Virgin Australia sells stake to China's HNA Aviation
China's largest private airline operator will buy a 13% of Virgin Australia in a deal the Australian airline says will help it capitalise on the growing Chinese travel market.
HNA Aviation Group and Virgin will introduce direct flights between Australia and a number of Chinese cities, as well as co-ordinate code-sharing, frequent flyer programs and lounge access.
HNA Aviation, part of the HNA Group - a Fortune Global 5000 conglomerate - will take a 13 per cent stake in Virgin Australia worth $159 million as part of the deal.
Virgin said on Tuesday morning that HNA would increase its stake in the company to 19.99 per cent over time.
Virgin Australia chief executive John Borghetti said the China was Australia's fastest growing and most valuable inbound travel market, growing at about 18 per cent a year since 2010.
Flights will start in the first half 2017, Mr Borghetti said, and be serviced by a mix of Virgin and HNA aircraft.
HNA company controls Hainan, China's fourth largest airline and flies over 77 million passenger a year on 700 routes between 200 destinations within China and abroad.
HNA will be able to nominate a director to Virgin's board as part of the deal.
Virgin continues to undertake a capital structure review to look at ways to cut debt and optimise its mix of long-term debt, short-term debt and equity to support its rebuild strategy.

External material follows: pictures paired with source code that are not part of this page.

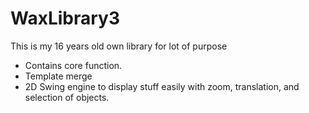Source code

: # WaxLibrary3
This is my 16 years old own library for lot of purpose

- Contains core function.
- Template merge
- 2D Swing engine to display stuff easily with zoom, translation, and selection of objects.
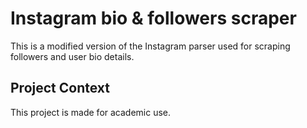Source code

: # Instagram bio & followers  scraper

This is a modified version of the Instagram parser used for scraping followers and user bio details.


## Project Context
This project is made for academic use.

The review was launched on the back of growing concerns about the airline's financial position.
Analysts had pointed to Virgin not receiving the full benefits of the fall in the oil price because of its hedging strategy, and it was hurt further by its high US-dollar debt load at a time when the Australian dollar has weakened.
Air New Zealand, Virgin Australia's largest shareholder, said in March it would look to sell all or part of its 26 per cent stake in Virgin after it failed to oust its chief executive John Borghetti.
Aviation watchers tipped Singapore Airlines as the most likely buyer of Air New Zealand's stake, with China Southern, Hainan Airlines and Cathy Pacific also floated as possible buyers.